→ **Dataset content**

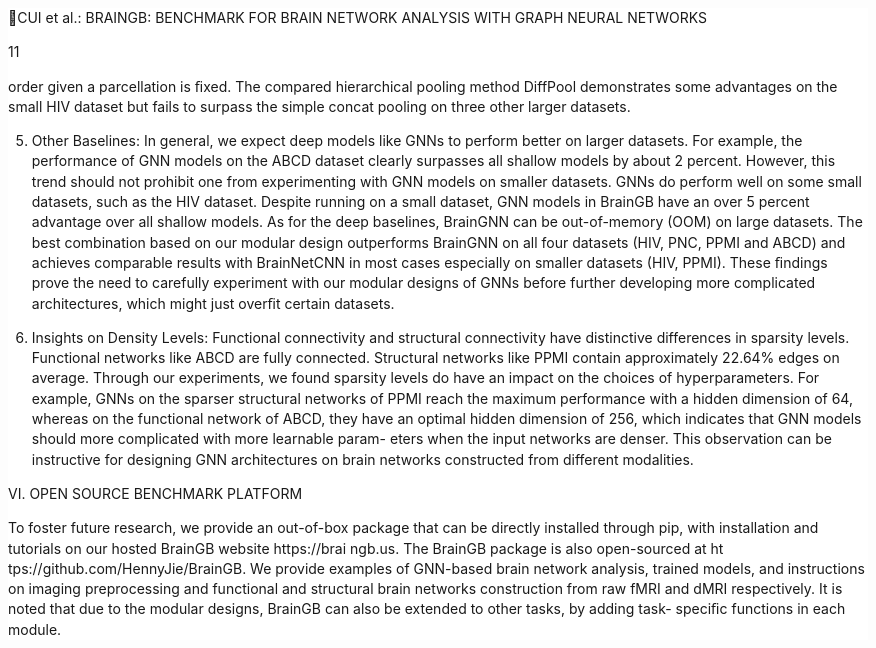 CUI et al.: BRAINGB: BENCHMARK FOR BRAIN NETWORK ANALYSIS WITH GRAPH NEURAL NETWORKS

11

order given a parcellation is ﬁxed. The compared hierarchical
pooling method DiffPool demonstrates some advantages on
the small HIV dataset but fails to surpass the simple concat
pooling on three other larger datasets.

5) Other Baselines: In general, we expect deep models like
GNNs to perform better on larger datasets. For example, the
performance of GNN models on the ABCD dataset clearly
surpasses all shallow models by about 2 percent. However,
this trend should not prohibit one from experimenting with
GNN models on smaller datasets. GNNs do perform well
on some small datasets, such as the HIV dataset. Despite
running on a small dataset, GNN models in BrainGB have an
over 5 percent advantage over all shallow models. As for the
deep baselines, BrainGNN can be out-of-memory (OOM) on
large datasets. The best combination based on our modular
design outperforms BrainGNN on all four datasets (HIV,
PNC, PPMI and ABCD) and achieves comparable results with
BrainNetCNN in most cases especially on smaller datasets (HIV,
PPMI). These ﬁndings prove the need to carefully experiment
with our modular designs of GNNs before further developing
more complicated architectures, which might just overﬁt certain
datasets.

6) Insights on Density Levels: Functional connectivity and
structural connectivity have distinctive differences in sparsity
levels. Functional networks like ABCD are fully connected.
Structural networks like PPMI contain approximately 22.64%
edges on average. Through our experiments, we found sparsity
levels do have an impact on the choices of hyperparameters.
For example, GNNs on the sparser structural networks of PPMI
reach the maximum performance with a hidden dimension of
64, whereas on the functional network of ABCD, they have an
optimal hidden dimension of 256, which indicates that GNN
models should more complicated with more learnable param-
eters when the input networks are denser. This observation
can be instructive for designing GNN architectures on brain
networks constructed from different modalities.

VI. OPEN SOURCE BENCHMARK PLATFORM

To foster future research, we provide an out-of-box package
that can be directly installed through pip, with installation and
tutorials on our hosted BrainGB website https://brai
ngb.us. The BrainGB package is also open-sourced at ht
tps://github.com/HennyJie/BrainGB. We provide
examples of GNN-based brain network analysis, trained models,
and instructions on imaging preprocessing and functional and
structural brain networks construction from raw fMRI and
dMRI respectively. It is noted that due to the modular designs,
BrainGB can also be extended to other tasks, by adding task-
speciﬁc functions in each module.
* * *
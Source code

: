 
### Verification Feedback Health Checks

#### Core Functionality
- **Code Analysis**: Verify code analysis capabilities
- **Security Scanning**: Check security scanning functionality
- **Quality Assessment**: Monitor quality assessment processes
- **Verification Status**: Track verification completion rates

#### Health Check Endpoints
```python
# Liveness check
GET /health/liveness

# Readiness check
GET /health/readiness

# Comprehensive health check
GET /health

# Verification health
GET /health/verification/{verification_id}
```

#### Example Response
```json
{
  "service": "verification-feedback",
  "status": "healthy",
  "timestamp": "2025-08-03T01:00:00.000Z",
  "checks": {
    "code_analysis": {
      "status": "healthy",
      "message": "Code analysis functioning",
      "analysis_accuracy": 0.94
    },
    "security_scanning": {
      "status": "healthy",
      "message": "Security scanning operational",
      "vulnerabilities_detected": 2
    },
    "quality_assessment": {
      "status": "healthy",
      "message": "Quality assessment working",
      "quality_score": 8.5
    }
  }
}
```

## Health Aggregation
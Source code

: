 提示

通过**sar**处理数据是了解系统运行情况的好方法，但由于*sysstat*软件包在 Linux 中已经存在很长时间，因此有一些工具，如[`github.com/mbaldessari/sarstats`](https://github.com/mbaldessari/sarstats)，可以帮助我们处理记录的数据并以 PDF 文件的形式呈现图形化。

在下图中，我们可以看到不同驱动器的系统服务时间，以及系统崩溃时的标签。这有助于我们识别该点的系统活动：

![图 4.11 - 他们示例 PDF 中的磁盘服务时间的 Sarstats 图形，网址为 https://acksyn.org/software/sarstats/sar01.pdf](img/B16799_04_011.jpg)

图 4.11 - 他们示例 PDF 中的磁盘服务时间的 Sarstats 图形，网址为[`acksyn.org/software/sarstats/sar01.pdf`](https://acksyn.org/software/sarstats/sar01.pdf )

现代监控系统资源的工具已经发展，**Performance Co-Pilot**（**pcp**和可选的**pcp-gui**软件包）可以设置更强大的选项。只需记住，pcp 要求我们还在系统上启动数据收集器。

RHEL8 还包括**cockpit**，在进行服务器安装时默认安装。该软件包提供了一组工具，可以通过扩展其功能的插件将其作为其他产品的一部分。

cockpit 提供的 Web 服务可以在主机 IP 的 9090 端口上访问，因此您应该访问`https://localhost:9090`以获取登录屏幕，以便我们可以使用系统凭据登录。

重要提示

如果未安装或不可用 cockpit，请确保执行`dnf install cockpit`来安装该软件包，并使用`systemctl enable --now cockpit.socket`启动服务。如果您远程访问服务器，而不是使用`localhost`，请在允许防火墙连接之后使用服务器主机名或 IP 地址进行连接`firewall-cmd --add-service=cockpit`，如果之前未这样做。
* * *
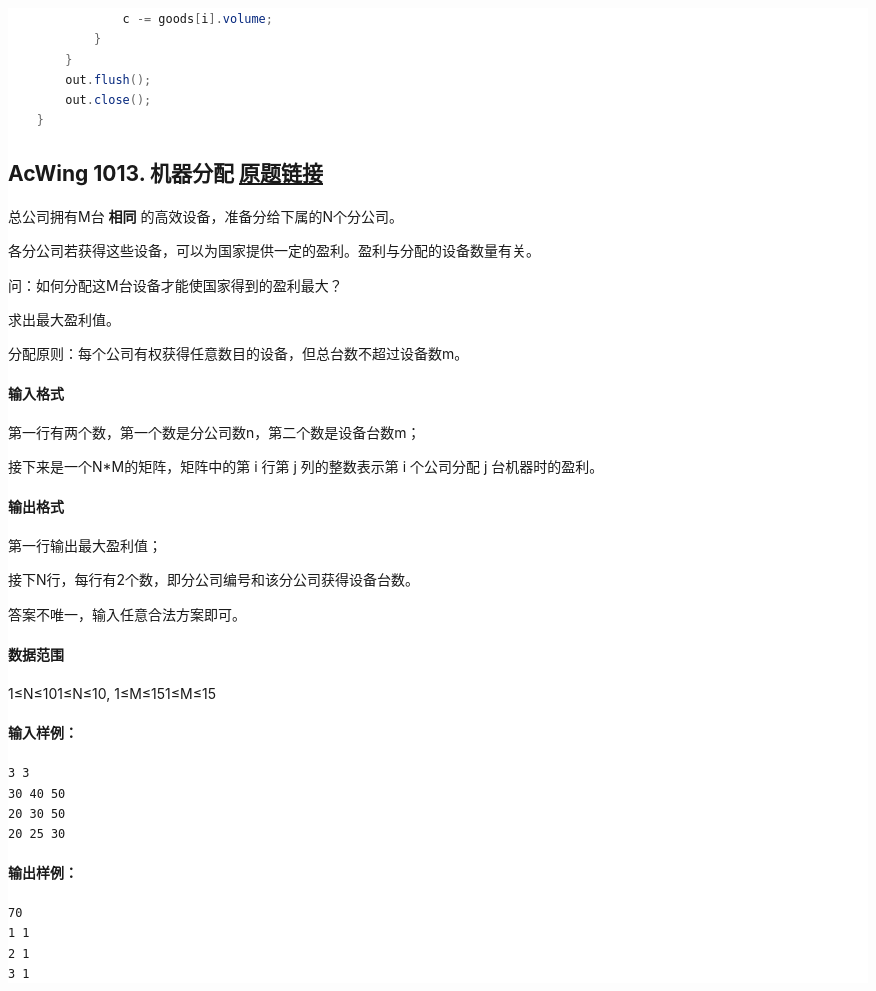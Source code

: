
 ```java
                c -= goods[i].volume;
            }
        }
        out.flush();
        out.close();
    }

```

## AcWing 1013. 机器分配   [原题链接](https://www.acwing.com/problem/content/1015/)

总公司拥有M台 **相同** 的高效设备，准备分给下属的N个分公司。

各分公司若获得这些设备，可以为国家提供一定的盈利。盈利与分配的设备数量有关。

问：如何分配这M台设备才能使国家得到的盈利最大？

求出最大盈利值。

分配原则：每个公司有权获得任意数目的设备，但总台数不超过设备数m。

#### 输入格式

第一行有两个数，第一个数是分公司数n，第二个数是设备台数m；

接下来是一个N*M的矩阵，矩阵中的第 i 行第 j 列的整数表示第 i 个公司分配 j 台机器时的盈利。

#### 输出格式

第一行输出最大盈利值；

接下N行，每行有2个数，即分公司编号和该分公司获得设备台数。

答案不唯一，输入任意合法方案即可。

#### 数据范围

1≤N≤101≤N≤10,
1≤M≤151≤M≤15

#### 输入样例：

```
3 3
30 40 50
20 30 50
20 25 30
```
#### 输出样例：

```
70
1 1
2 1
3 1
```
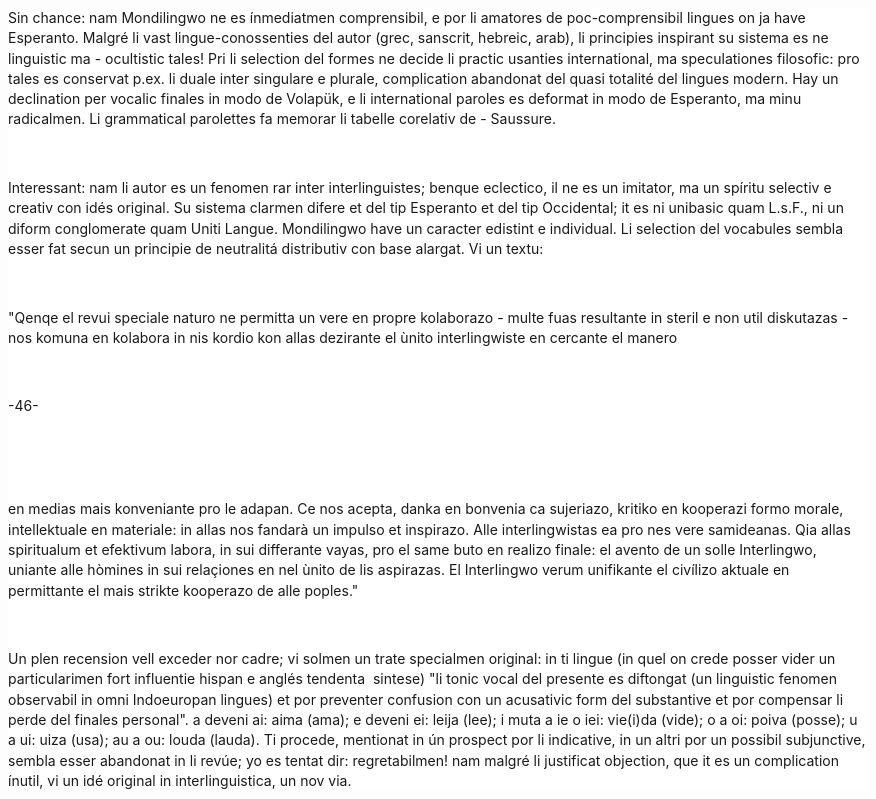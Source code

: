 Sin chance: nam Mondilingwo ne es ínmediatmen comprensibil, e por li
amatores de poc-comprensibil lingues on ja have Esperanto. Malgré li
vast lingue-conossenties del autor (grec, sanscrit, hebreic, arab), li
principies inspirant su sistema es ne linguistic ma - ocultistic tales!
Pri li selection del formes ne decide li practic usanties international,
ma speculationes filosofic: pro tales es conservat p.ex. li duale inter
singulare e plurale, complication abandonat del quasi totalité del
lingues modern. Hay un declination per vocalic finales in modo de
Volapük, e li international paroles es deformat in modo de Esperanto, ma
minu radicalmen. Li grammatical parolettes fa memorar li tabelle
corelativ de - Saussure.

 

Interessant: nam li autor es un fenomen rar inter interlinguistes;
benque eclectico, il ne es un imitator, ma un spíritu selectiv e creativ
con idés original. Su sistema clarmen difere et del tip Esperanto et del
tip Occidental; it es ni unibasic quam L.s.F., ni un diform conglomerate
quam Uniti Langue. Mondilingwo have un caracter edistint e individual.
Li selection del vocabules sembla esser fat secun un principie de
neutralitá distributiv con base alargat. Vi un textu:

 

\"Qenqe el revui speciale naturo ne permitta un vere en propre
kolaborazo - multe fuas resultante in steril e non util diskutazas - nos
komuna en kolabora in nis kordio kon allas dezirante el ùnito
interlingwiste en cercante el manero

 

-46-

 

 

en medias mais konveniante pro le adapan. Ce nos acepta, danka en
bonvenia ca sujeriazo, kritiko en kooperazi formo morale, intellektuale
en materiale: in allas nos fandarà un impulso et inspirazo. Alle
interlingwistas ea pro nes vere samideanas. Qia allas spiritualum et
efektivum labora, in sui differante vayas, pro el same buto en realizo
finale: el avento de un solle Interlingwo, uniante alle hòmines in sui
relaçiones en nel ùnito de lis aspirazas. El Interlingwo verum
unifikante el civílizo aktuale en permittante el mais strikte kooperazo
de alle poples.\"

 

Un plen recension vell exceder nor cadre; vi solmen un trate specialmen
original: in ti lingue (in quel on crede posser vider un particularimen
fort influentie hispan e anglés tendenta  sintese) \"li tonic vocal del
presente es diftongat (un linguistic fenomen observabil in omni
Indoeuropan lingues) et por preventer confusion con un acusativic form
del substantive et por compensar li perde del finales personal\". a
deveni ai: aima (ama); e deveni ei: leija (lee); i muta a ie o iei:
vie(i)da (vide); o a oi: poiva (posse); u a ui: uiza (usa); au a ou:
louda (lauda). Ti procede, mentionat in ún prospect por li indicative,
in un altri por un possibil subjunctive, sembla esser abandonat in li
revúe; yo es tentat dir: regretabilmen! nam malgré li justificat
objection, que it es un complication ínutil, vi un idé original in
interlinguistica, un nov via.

→ **Exercise aim**
Wherever the string "complicated" appears in the records, copy the whole line.

→ **Task result**
more complicated architectures, which might just overﬁt certain
models should more complicated with more learnable param-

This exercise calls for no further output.